◆ The task
Your answer should give again, exactly, the lines from the beginning of the entries below through the line containing "### 结論: 压力管理的重要性與可實現性". It must contain no pictures.
● ● ● ●
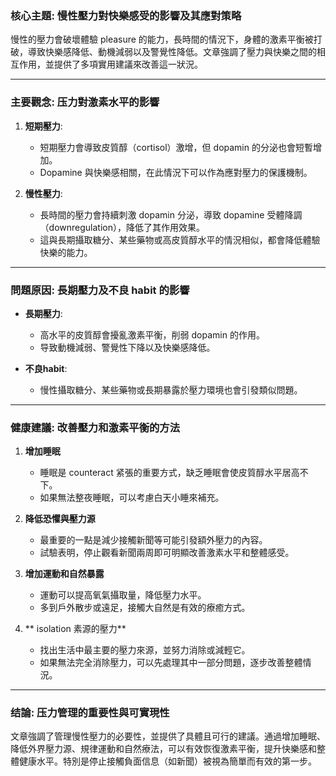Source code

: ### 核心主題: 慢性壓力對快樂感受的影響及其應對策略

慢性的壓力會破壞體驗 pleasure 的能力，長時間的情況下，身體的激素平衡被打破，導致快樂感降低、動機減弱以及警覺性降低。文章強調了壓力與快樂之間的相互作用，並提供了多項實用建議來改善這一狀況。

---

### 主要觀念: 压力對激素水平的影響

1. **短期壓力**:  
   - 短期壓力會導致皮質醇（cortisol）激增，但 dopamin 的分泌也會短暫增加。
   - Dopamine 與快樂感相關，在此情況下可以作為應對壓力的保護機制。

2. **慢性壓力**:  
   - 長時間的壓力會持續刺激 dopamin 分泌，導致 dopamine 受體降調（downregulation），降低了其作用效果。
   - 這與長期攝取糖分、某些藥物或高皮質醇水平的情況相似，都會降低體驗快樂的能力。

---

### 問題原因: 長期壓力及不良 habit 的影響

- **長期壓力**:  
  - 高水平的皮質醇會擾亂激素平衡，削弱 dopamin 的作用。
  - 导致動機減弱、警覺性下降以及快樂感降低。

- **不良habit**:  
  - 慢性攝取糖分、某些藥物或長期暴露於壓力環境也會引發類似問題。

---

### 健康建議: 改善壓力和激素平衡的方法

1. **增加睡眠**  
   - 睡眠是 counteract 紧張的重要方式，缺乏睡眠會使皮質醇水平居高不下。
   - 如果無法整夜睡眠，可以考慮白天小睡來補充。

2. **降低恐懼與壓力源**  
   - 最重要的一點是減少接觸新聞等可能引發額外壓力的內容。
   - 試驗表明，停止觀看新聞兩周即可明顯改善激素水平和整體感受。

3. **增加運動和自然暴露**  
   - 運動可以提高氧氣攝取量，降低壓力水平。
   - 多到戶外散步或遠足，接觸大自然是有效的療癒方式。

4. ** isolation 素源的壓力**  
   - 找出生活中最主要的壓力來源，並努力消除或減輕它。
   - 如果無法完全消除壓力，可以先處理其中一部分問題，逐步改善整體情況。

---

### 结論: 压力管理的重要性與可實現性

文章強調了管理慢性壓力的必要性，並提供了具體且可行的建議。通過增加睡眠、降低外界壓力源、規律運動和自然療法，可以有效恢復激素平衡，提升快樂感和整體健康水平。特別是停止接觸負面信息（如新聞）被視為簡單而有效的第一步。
● ● ● ●
◆ Output
Source code

: ### 核心主題: 慢性壓力對快樂感受的影響及其應對策略

慢性的壓力會破壞體驗 pleasure 的能力，長時間的情況下，身體的激素平衡被打破，導致快樂感降低、動機減弱以及警覺性降低。文章強調了壓力與快樂之間的相互作用，並提供了多項實用建議來改善這一狀況。

---

### 主要觀念: 压力對激素水平的影響

1. **短期壓力**:  
   - 短期壓力會導致皮質醇（cortisol）激增，但 dopamin 的分泌也會短暫增加。
   - Dopamine 與快樂感相關，在此情況下可以作為應對壓力的保護機制。

2. **慢性壓力**:  
   - 長時間的壓力會持續刺激 dopamin 分泌，導致 dopamine 受體降調（downregulation），降低了其作用效果。
   - 這與長期攝取糖分、某些藥物或高皮質醇水平的情況相似，都會降低體驗快樂的能力。

---

### 問題原因: 長期壓力及不良 habit 的影響

- **長期壓力**:  
  - 高水平的皮質醇會擾亂激素平衡，削弱 dopamin 的作用。
  - 导致動機減弱、警覺性下降以及快樂感降低。

- **不良habit**:  
  - 慢性攝取糖分、某些藥物或長期暴露於壓力環境也會引發類似問題。

---

### 健康建議: 改善壓力和激素平衡的方法

1. **增加睡眠**  
   - 睡眠是 counteract 紧張的重要方式，缺乏睡眠會使皮質醇水平居高不下。
   - 如果無法整夜睡眠，可以考慮白天小睡來補充。

2. **降低恐懼與壓力源**  
   - 最重要的一點是減少接觸新聞等可能引發額外壓力的內容。
   - 試驗表明，停止觀看新聞兩周即可明顯改善激素水平和整體感受。

3. **增加運動和自然暴露**  
   - 運動可以提高氧氣攝取量，降低壓力水平。
   - 多到戶外散步或遠足，接觸大自然是有效的療癒方式。

4. ** isolation 素源的壓力**  
   - 找出生活中最主要的壓力來源，並努力消除或減輕它。
   - 如果無法完全消除壓力，可以先處理其中一部分問題，逐步改善整體情況。

---

### 结論: 压力管理的重要性與可實現性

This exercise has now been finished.